Personal information
- Full name: Frederick Michael Gilbert
- Born: 19 December 1910
- Died: 20 December 1972 (aged 62)

Playing information
- Position: Halfback
Representative
| Years | Team | Pld | T | G | FG | P |
| 1932–39 | Queensland | 28 | 13 | 35 | 0 | 109 |
| 1936–38 | Australia | 4 | 2 | 0 | 0 | 6 |
- Source:

= Fred Gilbert (rugby league) =

Australian rugby league footballer

Frederick Michael Gilbert (19 December 1910 – 20 December 1972) was an Australian rugby league footballer.

==Biography==
Gilbert was a native of Maryborough and attended Bundaberg Christian Brothers' High School.

Active in the 1930s, Gilbert was a quick and elusive halfback, originally from the Christian Brothers club of Maryborough.
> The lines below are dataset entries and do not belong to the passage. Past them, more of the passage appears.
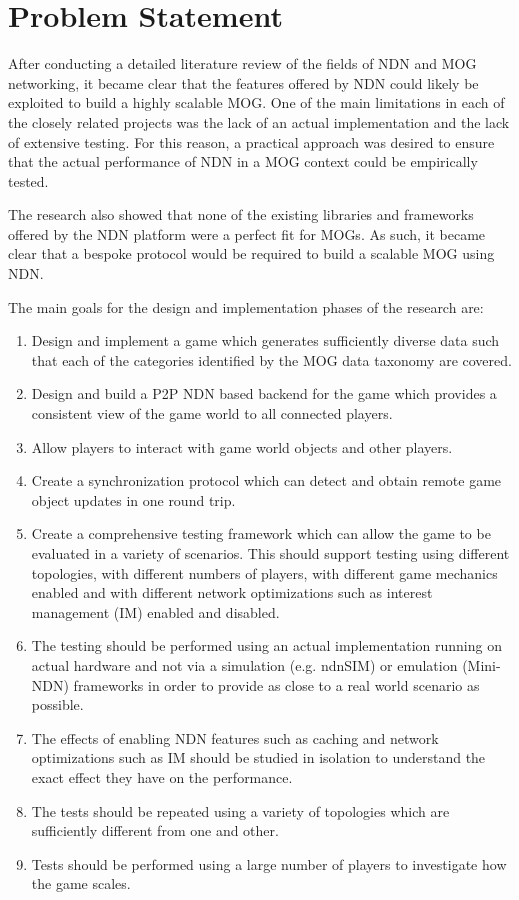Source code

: \chapter{Problem Statement}\label{sec:problem-statement}
After conducting a detailed literature review of the fields of NDN and MOG networking, it became clear that the features offered by NDN could likely be exploited to build a highly scalable MOG. One of the main limitations in each of the closely related projects was the lack of an actual implementation and the lack of extensive testing. For this reason, a practical approach was desired to ensure that the actual performance of NDN in a MOG context could be empirically tested. 


The research also showed that none of the existing libraries and frameworks offered by the NDN platform were a perfect fit for MOGs. As such, it became clear that a bespoke protocol would be required to build a scalable MOG using NDN. 

The main goals for the design and implementation phases of the research are:

\begin{enumerate}
    \item Design and implement a game which generates sufficiently diverse data such that each of the categories identified by the MOG data taxonomy are covered.
    \item Design and build a P2P NDN based backend for the game which provides a consistent view of the game world to all connected players. 
    \item Allow players to interact with game world objects and other players.
    \item Create a synchronization protocol which can detect and obtain remote game object updates in one round trip.
    \item Create a comprehensive testing framework which can allow the game to be evaluated in a variety of scenarios. This should support testing using different topologies, with different numbers of players, with different game mechanics enabled and with different network optimizations such as interest management (IM) enabled and disabled.
    \item The testing should be performed using an actual implementation running on actual hardware and not via a simulation (e.g. ndnSIM) or emulation (Mini-NDN) frameworks in order to provide as close to a real world scenario as possible.
    \item The effects of enabling NDN features such as caching and network optimizations such as IM should be studied in isolation to understand the exact effect they have on the performance.
    \item The tests should be repeated using a variety of topologies which are sufficiently different from one and other.
    \item Tests should be performed using a large number of players to investigate how the game scales.      
\end{enumerate}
He had moved on to Valleys in Toowoomba when he made the 1933–34 Great Britain touring squad as a back up halfback, but he would only get to play the occasional fixture, none of which were Test matches. In 1936, Gilbert gained his first Test cap when he deputised for Viv Thicknesse in the final international against Great Britain at the SCG. He had a larger role on the 1937–38 Kangaroo tour, where his appearances included three international matches, one against England and two against France.